Quest’anno la polemica più eclatante ha riguardato Genova. I consiglieri comunali di Lega e Fratelli d’Italia hanno accusato la sindaca Silvia Salis per la decisione di non allestire il presepe tradizionale nell’atrio di Palazzo Tursi, sede del Comune, sostituendolo con un “Villaggio di Natale”. Si è parlato di “cancellazione del presepe” e di attacco alla tradizione cristiana. Salis ha respinto le accuse definendole “becero populismo” e chiarendo che il presepe non è stato eliminato, ma spostato a Palazzo Rosso, con tanto di benedizione dell’arcivescovo.
Purtroppo non si tratta di casi isolati. Come dimenticare le annose polemiche di Matteo Salvini, che non perde occasione di rivendicare il presepe come baluardo identitario contro il “politicamente corretto” e come arma da impugnare contro i migranti. Nel recente comizio a Bari, il 10 novembre, facendo passare l’idea che i migranti attentino alle nostre tradizioni, sul palco ha urlato: “fuori dalle palle”. Mentre su Facebook, ha polemizzato contro un presepe “inclusivo” a Bruxelles parlando di “un continente che rinuncia alle proprie radici, alla propria cultura, alla propria identità”.

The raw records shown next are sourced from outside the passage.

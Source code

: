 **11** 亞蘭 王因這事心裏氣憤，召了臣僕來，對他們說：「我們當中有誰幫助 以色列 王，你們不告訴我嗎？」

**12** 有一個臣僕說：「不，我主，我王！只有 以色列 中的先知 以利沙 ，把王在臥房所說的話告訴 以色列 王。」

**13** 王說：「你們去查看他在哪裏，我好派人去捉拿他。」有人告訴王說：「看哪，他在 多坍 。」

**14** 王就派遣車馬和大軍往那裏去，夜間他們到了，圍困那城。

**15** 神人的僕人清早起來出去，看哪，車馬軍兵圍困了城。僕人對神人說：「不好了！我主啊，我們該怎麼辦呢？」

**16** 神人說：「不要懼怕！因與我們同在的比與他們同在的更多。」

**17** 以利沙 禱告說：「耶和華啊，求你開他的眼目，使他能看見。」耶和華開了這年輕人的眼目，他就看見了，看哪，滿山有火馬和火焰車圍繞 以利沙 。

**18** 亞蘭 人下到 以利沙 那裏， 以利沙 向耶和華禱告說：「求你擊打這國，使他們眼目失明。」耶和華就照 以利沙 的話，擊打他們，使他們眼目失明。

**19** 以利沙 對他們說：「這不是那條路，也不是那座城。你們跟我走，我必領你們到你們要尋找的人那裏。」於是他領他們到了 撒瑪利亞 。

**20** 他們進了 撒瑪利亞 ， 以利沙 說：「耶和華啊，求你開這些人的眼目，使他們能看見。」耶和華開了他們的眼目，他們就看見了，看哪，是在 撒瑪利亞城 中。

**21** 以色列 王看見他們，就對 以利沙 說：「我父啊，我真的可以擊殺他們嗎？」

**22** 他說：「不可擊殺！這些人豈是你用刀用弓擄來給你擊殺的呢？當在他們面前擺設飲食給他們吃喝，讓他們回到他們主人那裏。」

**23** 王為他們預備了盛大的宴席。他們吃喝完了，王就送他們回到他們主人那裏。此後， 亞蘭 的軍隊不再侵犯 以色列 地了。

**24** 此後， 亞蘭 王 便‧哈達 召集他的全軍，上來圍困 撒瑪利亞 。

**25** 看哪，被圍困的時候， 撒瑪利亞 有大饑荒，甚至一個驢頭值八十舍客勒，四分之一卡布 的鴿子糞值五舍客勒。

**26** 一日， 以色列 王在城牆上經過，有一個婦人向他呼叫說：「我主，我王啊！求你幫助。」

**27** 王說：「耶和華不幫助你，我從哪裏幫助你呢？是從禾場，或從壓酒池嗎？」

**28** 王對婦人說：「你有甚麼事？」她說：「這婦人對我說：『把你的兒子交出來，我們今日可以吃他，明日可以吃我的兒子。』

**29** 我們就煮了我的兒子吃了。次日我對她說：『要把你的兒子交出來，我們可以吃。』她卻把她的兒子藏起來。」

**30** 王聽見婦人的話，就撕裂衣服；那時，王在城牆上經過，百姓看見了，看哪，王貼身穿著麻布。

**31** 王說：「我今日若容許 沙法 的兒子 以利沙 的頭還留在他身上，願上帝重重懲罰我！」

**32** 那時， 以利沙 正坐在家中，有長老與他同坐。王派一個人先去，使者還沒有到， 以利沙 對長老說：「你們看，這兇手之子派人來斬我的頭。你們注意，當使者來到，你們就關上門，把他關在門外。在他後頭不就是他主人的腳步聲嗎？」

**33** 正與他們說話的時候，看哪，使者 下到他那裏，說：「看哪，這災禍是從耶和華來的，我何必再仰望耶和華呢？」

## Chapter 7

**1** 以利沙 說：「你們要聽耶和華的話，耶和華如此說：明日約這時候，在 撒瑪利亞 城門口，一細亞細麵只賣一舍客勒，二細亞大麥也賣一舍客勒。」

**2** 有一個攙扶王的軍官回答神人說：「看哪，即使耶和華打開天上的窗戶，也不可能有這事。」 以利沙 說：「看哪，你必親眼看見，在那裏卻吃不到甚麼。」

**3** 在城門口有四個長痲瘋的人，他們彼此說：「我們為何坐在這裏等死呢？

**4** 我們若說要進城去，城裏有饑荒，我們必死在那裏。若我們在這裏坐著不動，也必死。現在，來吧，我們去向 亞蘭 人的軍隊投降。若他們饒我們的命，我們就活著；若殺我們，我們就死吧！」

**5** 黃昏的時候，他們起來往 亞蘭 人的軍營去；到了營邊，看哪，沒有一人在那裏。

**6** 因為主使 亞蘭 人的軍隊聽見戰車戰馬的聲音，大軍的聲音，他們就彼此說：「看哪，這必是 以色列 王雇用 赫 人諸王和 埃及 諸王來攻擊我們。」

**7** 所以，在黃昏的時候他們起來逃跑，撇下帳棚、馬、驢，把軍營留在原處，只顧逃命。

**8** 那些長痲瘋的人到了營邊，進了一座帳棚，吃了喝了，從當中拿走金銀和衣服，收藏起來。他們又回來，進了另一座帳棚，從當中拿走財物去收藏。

Ma cos’è davvero il presepe? L’articolo di Avvenire dice tutt’altro rispetto alla lettura allarmistica de La Verità. Ricorda che il presepe non è un soprammobile stagionale, ma una “teologia domestica”, una narrazione viva della fede. La storia mostra che non è mai stato uniforme o intoccabile. Francesco d’Assisi, nel 1223 a Greccio, non mise in scena un museo della Natività, ma un atto vivo e partecipato. Attualizzare il presepe non significa tradirlo: se Dio nasce ai margini, i margini sono la grammatica del suo venire. Anche la scrittrice Chiara Frugoni, nel libro Il presepe di san Francesco. Storia del Natale di Greccio (2023), sottolinea che il presepe nasce come gesto creativo e pastorale in un’epoca segnata dalle Crociate. Secondo l’interpretazione ripresa da Il manifesto, Francesco compie un gesto dirompente: invece di andare a combattere per Betlemme, porta Betlemme in Europa. Greccio diventa un’alternativa simbolica alla guerra santa e un messaggio di pace. Tutt’altro, quindi, rispetto a una strumentalizzazione politica del presepe per renderlo un’arma ideologico-identitaria, settaria e divisiva.
Ma per parlare di pace è necessario parlare di giustizia e, nella fattispecie, di giustizia sociale. Dopotutto il Natale è questo: dal precristiano solstizio d’inverno con la nascita del Sol Invictus, a conclusione dei Saturnali, dove gli schiavi potevano banchettare con i padroni almeno per una volta all’anno, alla natività cristiana di Dio, che si spoglia della sua stessa divinità per rovesciare i potenti dai troni e innalzare gli umili, secondo l’antica preghiera cristiana, questa festa antichissima e ibrida, con le sue molteplice rappresentazioni, tra cui il presepe, ha un unico compito: il capovolgimento dell’ordine delle cose, un ripristino della giustizia sociale. Essa pertanto non si impone, nasce dal basso per implorare rinnovamento, accoglienza, inclusione. Se non serve a realizzare questi valori, ma a chiudersi in un settarismo identitario, se non rende la politica più sana e la società più matura, allora è una festa inutile e il presepe un mero soprammobile stagionale.